A medical sociologist who has studied violence and mental disorders since the 1980s, Swanson stated that only a small minority of patients need formal risk assessment, because the base rate of violence among persons with mental illness is very low. The landmark NIMH Epidemiologic Catchment Area study found that 2% of persons without a mental disorder had perpetrated violence in the previous year, compared with 11% to 13% of persons with severe mental illness.7 The Clinical Antipsychotic Trials of Intervention Effectiveness study of 1410 patients with schizophrenia residing in the community found that 19.1% had committed violent acts within the previous 6 months, while 3.5% had engaged in serious violent behavior involving weapon use or injury to others.8 Screening all psychiatric patients would be excessive and stigmatizing, Swanson said, but situations exist in which psychiatrists and others may want to do a structured risk assessment, such as when patients have a history of violent behavior or are making threats to harm others and when there is a history of or current manifestation of psychopathology plus substance abuse.

More accurate and efficient violence prediction tools are needed, particularly for use in nonforensic patient populations, Swanson said. The most widely used of the actuarial risk assessment instruments is the Violence Risk Appraisal Guide, designed for use in forensic settings. However, some questions exist regarding this instrument's applicability to nonforensic populations, he noted. Another instrument is the Historical, Clinical, and Risk Management 20-item checklist. It includes historical variables (eg, age at first violent incident and previous violence), clinical items (eg, major mental illness, impulsivity, and lack of insight), and risk management variables (eg, lack of personal support and nonadherence with remediation efforts).
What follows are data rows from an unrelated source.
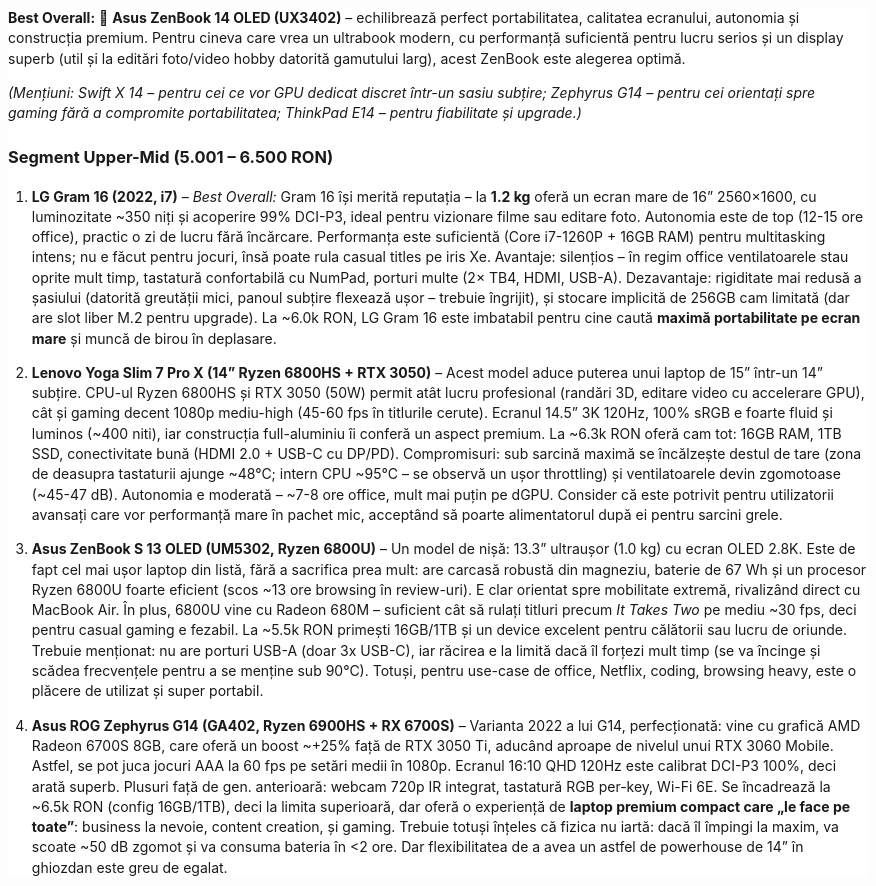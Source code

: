 **Best Overall:** 🥇 **Asus ZenBook 14 OLED (UX3402)** – echilibrează perfect portabilitatea, calitatea ecranului, autonomia și construcția premium. Pentru cineva care vrea un ultrabook modern, cu performanță suficientă pentru lucru serios și un display superb (util și la editări foto/video hobby datorită gamutului larg), acest ZenBook este alegerea optimă.

_(Mențiuni: Swift X 14 – pentru cei ce vor GPU dedicat discret într-un sasiu subțire; Zephyrus G14 – pentru cei orientați spre gaming fără a compromite portabilitatea; ThinkPad E14 – pentru fiabilitate și upgrade.)_

### Segment **Upper-Mid (5.001 – 6.500 RON)**

1. **LG Gram 16 (2022, i7)** – _Best Overall:_ Gram 16 își merită reputația – la **1.2 kg** oferă un ecran mare de 16” 2560×1600, cu luminozitate \~350 niți și acoperire 99% DCI-P3, ideal pentru vizionare filme sau editare foto. Autonomia este de top (12-15 ore office), practic o zi de lucru fără încărcare. Performanța este suficientă (Core i7-1260P + 16GB RAM) pentru multitasking intens; nu e făcut pentru jocuri, însă poate rula casual titles pe iris Xe. Avantaje: silențios – în regim office ventilatoarele stau oprite mult timp, tastatură confortabilă cu NumPad, porturi multe (2× TB4, HDMI, USB-A). Dezavantaje: rigiditate mai redusă a șasiului (datorită greutății mici, panoul subțire flexează ușor – trebuie îngrijit), și stocare implicită de 256GB cam limitată (dar are slot liber M.2 pentru upgrade). La \~6.0k RON, LG Gram 16 este imbatabil pentru cine caută **maximă portabilitate pe ecran mare** și muncă de birou în deplasare.

2. **Lenovo Yoga Slim 7 Pro X (14” Ryzen 6800HS + RTX 3050)** – Acest model aduce puterea unui laptop de 15” într-un 14” subțire. CPU-ul Ryzen 6800HS și RTX 3050 (50W) permit atât lucru profesional (randări 3D, editare video cu accelerare GPU), cât și gaming decent 1080p mediu-high (45-60 fps în titlurile cerute). Ecranul 14.5” 3K 120Hz, 100% sRGB e foarte fluid și luminos (\~400 niti), iar construcția full-aluminiu îi conferă un aspect premium. La \~6.3k RON oferă cam tot: 16GB RAM, 1TB SSD, conectivitate bună (HDMI 2.0 + USB-C cu DP/PD). Compromisuri: sub sarcină maximă se încălzește destul de tare (zona de deasupra tastaturii ajunge \~48°C; intern CPU \~95°C – se observă un ușor throttling) și ventilatoarele devin zgomotoase (\~45-47 dB). Autonomia e moderată – \~7-8 ore office, mult mai puțin pe dGPU. Consider că este potrivit pentru utilizatorii avansați care vor performanță mare în pachet mic, acceptând să poarte alimentatorul după ei pentru sarcini grele.

3. **Asus ZenBook S 13 OLED (UM5302, Ryzen 6800U)** – Un model de nișă: 13.3” ultraușor (1.0 kg) cu ecran OLED 2.8K. Este de fapt cel mai ușor laptop din listă, fără a sacrifica prea mult: are carcasă robustă din magneziu, baterie de 67 Wh și un procesor Ryzen 6800U foarte eficient (scos \~13 ore browsing în review-uri). E clar orientat spre mobilitate extremă, rivalizând direct cu MacBook Air. În plus, 6800U vine cu Radeon 680M – suficient cât să rulați titluri precum _It Takes Two_ pe mediu \~30 fps, deci pentru casual gaming e fezabil. La \~5.5k RON primești 16GB/1TB și un device excelent pentru călătorii sau lucru de oriunde. Trebuie menționat: nu are porturi USB-A (doar 3x USB-C), iar răcirea e la limită dacă îl forțezi mult timp (se va încinge și scădea frecvențele pentru a se menține sub 90°C). Totuși, pentru use-case de office, Netflix, coding, browsing heavy, este o plăcere de utilizat și super portabil.

4. **Asus ROG Zephyrus G14 (GA402, Ryzen 6900HS + RX 6700S)** – Varianta 2022 a lui G14, perfecționată: vine cu grafică AMD Radeon 6700S 8GB, care oferă un boost \~+25% față de RTX 3050 Ti, aducând aproape de nivelul unui RTX 3060 Mobile. Astfel, se pot juca jocuri AAA la 60 fps pe setări medii în 1080p. Ecranul 16:10 QHD 120Hz este calibrat DCI-P3 100%, deci arată superb. Plusuri față de gen. anterioară: webcam 720p IR integrat, tastatură RGB per-key, Wi-Fi 6E. Se încadrează la \~6.5k RON (config 16GB/1TB), deci la limita superioară, dar oferă o experiență de **laptop premium compact care „le face pe toate”**: business la nevoie, content creation, și gaming. Trebuie totuși înțeles că fizica nu iartă: dacă îl împingi la maxim, va scoate \~50 dB zgomot și va consuma bateria în <2 ore. Dar flexibilitatea de a avea un astfel de powerhouse de 14” în ghiozdan este greu de egalat.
The clinician uses this assessment of risk factors and his or her clinical judgment to classify the patient as presenting high, medium, or low risk for violence. "It is very important to not only gather the information but also document how the decision was made," he said, so as to protect patients and for liability reasons.

Getting help after an incident

In the days following the murder of Dr Faughey, the New York State Psychological Association made available its Disaster/Crisis Response Network for family, friends, and colleagues of the psychologist. "Psychiatrists, psychologists—we are all human," said Richard Wexler, PhD, the association's president. "We have techniques that can be helpful for others, but these techniques aren't helpful if we don't apply them for ourselves."

Reid had similar advice: "Clinicians, especially psychotherapists, who are severely assaulted generally have a number of often confusing reactions, including guilt about their behavior, guilt about their professional adequacy, guilt about what happens to the patient, anger (both visceral and countertransferential), professional difficulties (short- or long-term), challenges with injuries or disabilities, ambivalence about immediate postassault behavior, [and] ambivalence about later postassault behavior (including law enforcement or legal involvement). . . . Recognizing and dealing with them almost always goes much better with competent professional help."